Supplied data
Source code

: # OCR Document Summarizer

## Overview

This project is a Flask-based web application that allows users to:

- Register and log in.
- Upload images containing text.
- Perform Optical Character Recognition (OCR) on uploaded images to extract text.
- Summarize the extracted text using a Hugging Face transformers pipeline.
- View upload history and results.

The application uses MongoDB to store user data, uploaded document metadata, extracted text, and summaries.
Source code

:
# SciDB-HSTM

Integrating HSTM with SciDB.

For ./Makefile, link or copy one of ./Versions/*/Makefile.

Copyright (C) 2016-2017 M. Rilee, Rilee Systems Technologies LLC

Work instruction
In the listing above, find each line with the word "images" and copy it out.

Task solution
- Upload images containing text.
- Perform Optical Character Recognition (OCR) on uploaded images to extract text.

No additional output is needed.